EXERCISE INPUT:
● ● ● ● ●

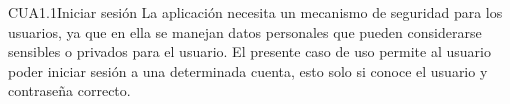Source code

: 
\begin{UseCase}{CUA1.1}{Iniciar sesión}
    {
	La aplicación necesita un mecanismo de seguridad para los usuarios, ya que en ella se manejan datos personales que pueden considerarse sensibles o privados para el usuario. El presente caso de uso permite al usuario poder iniciar sesión a una determinada cuenta, esto solo si conoce el usuario y contraseña correcto. 
    }

\end{UseCase}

● ● ● ● ●

WHAT YOU WILL DO: All lines of the data that hold "sesión" need to be copied.

FINISHED EXERCISE:
\begin{UseCase}{CUA1.1}{Iniciar sesión}
	La aplicación necesita un mecanismo de seguridad para los usuarios, ya que en ella se manejan datos personales que pueden considerarse sensibles o privados para el usuario. El presente caso de uso permite al usuario poder iniciar sesión a una determinada cuenta, esto solo si conoce el usuario y contraseña correcto. 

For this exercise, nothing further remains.